Milleens: the Humble Irish Beginning
Irish farmstead cheesemaking is the story of a great comeback, one told in Culture's autumn issue by writer Maggie Armstrong. Here's a glimpse at Irish cheesemaker Veronica Steele's early days of production, before Milleens became the lauded name it is today:
Tuesday, 6th June
“2 cheeses – one bummer, one good but grated.”
Monday, 12th June
“cheddar, larded and waxed, fell and wax broke!”
Sunday, 25th June
“cheddar, hand-pulled, stolen by dog!”
Friday 30th June
“remember to take out gorgonzola. Made 2 small emmenthal. Wow.”
In 1978 cheesemaker Veronica Steele kept this diary. After the student protests of 1968, the young philosophy graduate had moved to the wilds of West Cork with her husband Norman. They lived self-sufficiently on a farm with a one-horned cow. Norman was lecturing in philosophy. They needed a way of storing milk for the winter, and Veronica needed something to do. “If you’re stuck at home with children, you’d be surprised what you get up to,” she recounts.
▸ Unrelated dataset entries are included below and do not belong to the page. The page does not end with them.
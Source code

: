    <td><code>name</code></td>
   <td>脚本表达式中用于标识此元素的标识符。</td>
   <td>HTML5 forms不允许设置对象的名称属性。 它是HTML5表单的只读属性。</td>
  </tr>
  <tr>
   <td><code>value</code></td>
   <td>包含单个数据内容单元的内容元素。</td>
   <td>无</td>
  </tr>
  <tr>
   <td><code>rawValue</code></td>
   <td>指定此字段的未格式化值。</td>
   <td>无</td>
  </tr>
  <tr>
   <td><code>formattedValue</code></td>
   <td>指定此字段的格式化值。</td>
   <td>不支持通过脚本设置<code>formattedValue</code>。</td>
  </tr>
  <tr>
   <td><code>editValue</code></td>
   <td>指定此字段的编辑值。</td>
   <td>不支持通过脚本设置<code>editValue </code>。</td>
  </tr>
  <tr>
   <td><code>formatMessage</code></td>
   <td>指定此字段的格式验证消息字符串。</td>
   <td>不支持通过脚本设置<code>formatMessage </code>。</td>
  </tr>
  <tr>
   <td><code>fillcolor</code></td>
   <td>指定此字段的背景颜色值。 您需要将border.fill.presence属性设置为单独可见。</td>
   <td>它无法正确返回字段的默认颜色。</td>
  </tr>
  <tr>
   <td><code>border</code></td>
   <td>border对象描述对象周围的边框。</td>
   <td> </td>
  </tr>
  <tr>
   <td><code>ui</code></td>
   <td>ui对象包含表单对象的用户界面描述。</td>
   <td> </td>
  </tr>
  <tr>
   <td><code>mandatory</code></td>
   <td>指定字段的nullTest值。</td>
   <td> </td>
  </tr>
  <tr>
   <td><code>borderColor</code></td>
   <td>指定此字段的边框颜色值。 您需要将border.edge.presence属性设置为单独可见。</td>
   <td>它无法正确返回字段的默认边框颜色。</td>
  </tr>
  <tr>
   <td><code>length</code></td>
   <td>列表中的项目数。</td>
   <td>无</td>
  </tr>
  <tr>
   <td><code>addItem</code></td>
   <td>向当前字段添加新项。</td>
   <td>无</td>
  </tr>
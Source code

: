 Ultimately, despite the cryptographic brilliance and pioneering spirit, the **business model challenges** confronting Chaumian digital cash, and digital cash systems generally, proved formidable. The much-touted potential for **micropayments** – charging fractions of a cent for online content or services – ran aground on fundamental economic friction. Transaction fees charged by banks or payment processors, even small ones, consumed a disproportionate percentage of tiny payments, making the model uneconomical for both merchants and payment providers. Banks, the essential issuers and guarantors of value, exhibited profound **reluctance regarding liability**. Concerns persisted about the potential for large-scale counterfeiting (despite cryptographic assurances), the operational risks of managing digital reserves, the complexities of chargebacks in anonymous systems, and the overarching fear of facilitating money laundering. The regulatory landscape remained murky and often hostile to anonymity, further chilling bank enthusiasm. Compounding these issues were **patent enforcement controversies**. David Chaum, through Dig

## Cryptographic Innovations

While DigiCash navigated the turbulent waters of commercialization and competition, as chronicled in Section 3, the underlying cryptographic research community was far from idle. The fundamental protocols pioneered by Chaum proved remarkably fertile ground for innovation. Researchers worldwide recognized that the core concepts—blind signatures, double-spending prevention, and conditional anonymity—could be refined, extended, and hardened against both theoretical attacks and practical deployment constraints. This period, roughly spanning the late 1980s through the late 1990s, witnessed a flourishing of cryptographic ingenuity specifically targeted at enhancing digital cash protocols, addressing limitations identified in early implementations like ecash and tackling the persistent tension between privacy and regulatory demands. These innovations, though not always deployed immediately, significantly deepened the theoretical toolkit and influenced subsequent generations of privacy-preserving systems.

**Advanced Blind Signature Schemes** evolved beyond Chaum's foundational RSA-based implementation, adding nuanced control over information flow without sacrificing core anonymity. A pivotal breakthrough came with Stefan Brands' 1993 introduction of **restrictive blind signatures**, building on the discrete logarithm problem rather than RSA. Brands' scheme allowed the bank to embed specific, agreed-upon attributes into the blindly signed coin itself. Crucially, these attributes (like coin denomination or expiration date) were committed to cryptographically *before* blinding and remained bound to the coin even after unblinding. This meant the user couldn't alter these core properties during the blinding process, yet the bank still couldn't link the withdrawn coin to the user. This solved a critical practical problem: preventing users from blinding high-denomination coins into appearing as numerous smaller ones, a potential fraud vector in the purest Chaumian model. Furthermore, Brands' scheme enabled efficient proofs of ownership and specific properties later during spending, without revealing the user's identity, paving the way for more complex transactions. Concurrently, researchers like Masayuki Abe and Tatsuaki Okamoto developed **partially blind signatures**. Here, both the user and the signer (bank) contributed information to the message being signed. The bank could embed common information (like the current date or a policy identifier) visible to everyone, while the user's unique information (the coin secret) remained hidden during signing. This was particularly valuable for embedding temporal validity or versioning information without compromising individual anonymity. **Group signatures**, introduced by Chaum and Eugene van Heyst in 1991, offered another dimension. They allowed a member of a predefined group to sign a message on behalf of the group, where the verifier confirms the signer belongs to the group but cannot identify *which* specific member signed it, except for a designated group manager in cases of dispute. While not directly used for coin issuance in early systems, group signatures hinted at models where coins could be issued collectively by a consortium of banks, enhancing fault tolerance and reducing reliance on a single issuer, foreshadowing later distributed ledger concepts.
On Friday 11th August she added the stately entry: “1 extra large Milleens.” And on 31st August: “2 flatty Milleens – 2 gals each. Ladled into unlined moulds. Both moulds capsized. Ladled slices of curd back in. Cld be interesting”.
Could indeed. The briny-rimmed marigold-yellow orb with the rich, luxurious paste was to become Ireland’s first farmhouse cheese. After that, the wheels began to turn.